→ Your objective:
Below are some entries. Copy each line in them that holds "https".

Saved entries
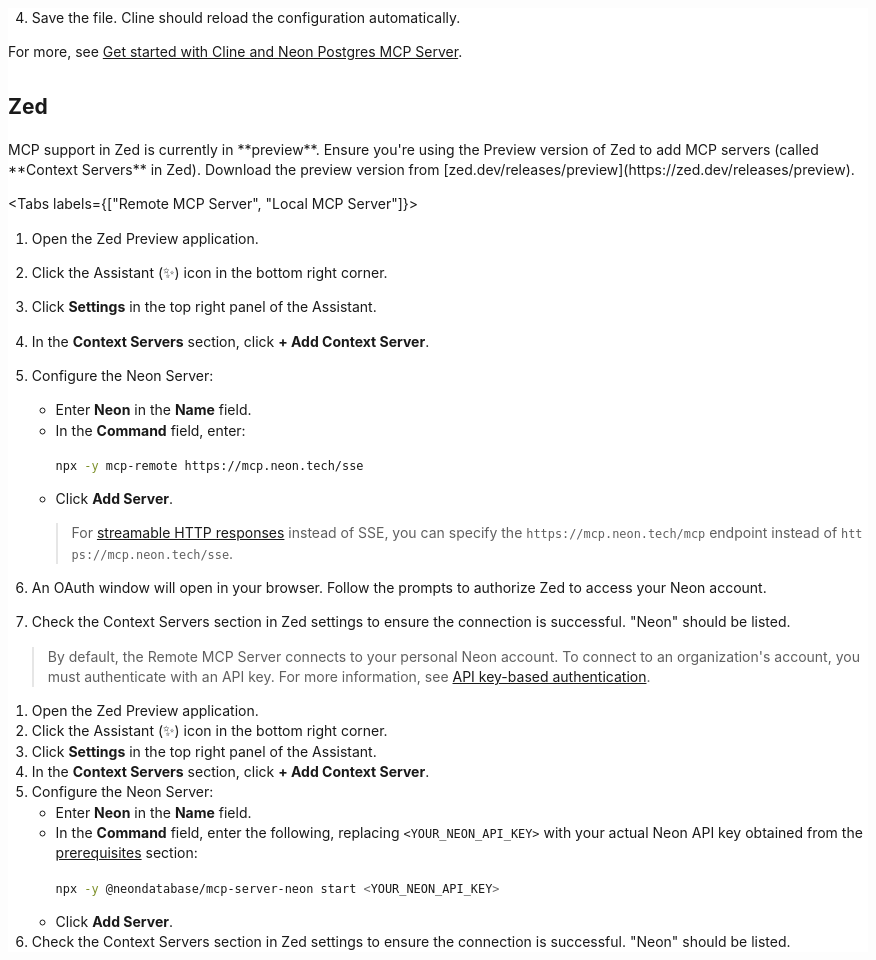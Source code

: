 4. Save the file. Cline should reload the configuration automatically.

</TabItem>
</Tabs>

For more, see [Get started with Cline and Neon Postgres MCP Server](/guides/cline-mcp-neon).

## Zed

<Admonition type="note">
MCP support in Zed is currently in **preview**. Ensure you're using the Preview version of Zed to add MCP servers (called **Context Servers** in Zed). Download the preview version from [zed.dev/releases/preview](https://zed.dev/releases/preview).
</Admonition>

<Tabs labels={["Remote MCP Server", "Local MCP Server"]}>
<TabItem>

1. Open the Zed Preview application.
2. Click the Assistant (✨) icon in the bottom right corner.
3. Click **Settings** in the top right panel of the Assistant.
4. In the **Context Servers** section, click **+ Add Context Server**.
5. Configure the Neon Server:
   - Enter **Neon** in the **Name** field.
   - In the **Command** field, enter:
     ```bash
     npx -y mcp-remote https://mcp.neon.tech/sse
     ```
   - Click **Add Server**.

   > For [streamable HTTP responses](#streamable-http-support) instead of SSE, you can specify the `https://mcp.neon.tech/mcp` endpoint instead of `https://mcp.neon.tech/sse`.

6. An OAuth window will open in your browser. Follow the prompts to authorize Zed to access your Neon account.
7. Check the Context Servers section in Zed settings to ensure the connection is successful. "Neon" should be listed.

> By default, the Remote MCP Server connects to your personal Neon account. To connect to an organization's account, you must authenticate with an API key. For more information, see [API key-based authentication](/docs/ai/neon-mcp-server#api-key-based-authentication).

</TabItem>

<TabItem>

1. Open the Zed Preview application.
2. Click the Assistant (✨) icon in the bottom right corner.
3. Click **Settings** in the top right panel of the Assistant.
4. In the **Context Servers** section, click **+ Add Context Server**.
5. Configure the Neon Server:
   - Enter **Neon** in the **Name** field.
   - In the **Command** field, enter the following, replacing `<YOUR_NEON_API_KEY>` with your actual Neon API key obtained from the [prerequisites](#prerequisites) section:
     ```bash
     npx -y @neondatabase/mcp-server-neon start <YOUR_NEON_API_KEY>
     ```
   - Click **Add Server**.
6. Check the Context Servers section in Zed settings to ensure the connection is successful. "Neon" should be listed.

* * *

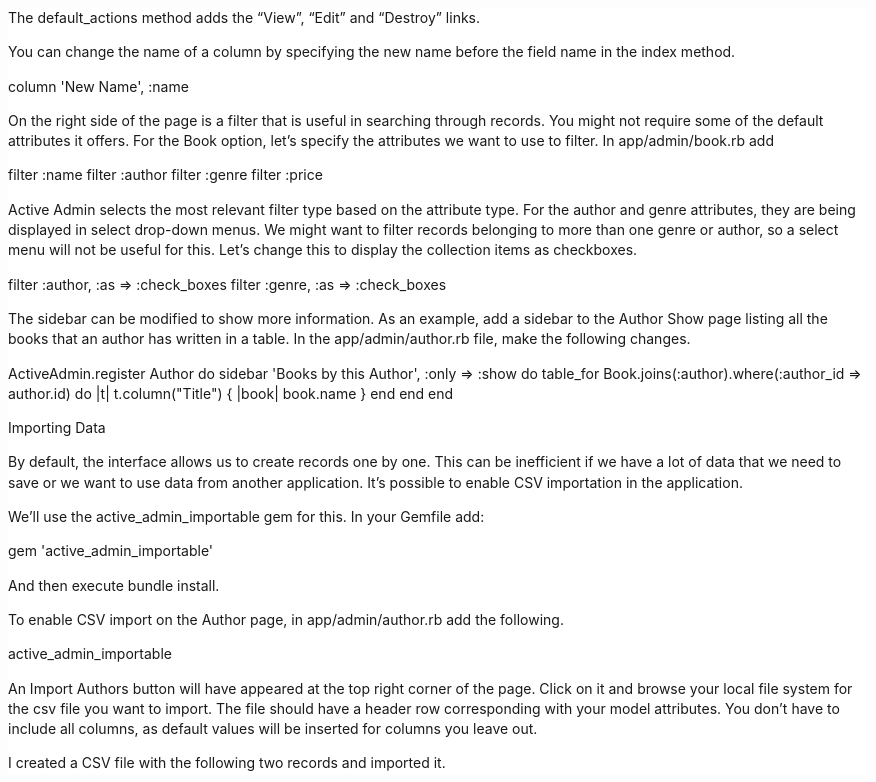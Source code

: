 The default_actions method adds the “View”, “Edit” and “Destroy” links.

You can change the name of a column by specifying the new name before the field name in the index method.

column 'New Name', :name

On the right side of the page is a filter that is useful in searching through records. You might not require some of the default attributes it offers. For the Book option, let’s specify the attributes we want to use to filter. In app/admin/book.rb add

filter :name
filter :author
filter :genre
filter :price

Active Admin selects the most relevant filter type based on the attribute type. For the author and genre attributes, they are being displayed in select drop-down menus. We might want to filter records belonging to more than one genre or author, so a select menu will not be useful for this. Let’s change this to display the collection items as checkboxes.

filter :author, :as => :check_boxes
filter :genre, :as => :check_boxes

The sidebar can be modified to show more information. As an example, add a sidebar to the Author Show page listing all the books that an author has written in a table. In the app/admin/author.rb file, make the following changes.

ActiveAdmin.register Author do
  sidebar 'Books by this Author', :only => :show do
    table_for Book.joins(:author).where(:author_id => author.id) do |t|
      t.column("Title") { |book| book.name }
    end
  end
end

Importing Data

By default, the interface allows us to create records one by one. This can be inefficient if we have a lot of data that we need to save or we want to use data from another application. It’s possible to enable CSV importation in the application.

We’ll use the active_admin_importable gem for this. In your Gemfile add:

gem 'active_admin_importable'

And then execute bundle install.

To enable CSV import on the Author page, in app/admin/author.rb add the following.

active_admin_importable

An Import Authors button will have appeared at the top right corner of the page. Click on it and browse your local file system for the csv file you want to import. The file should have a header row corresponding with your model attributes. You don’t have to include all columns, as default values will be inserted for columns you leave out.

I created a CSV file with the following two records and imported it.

---

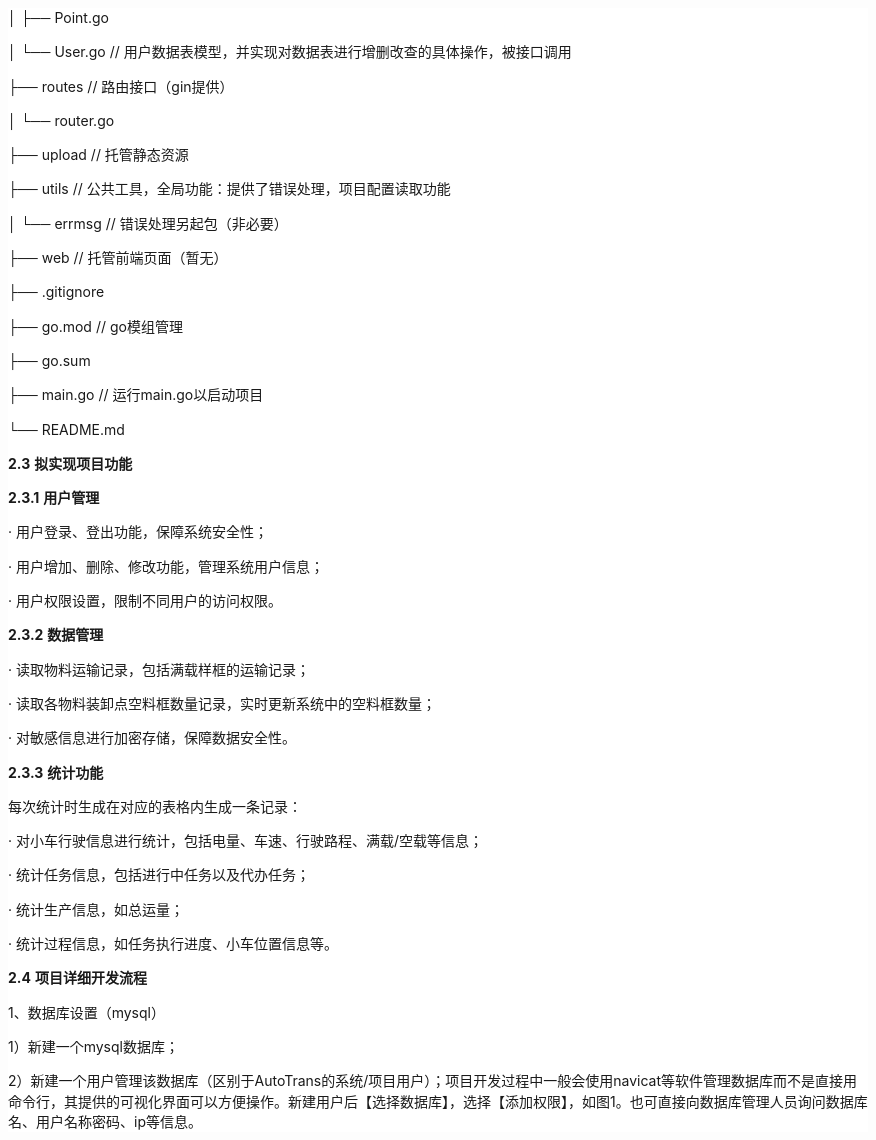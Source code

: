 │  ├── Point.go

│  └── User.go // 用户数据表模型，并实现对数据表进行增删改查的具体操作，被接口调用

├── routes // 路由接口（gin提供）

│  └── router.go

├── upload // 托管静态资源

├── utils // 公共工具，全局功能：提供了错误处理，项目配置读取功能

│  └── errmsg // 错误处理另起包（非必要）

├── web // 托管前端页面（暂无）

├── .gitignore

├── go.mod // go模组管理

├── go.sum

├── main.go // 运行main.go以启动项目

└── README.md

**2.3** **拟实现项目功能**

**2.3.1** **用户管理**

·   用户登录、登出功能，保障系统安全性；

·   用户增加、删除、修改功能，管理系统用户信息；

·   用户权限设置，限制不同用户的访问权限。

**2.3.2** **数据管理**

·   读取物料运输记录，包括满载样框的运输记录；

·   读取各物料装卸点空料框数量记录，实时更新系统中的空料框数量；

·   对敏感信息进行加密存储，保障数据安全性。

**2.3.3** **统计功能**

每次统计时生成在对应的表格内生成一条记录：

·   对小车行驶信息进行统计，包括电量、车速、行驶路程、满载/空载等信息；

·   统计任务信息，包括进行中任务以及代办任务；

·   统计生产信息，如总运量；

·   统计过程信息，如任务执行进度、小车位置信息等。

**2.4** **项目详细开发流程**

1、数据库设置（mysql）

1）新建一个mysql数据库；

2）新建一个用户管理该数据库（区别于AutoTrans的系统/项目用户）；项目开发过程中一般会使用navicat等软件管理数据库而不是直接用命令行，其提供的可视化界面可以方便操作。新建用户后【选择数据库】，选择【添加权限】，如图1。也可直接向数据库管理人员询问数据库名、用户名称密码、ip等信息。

→ Your response:
MCP support in Zed is currently in **preview**. Ensure you're using the Preview version of Zed to add MCP servers (called **Context Servers** in Zed). Download the preview version from [zed.dev/releases/preview](https://zed.dev/releases/preview).
     npx -y mcp-remote https://mcp.neon.tech/sse
   > For [streamable HTTP responses](#streamable-http-support) instead of SSE, you can specify the `https://mcp.neon.tech/mcp` endpoint instead of `https://mcp.neon.tech/sse`.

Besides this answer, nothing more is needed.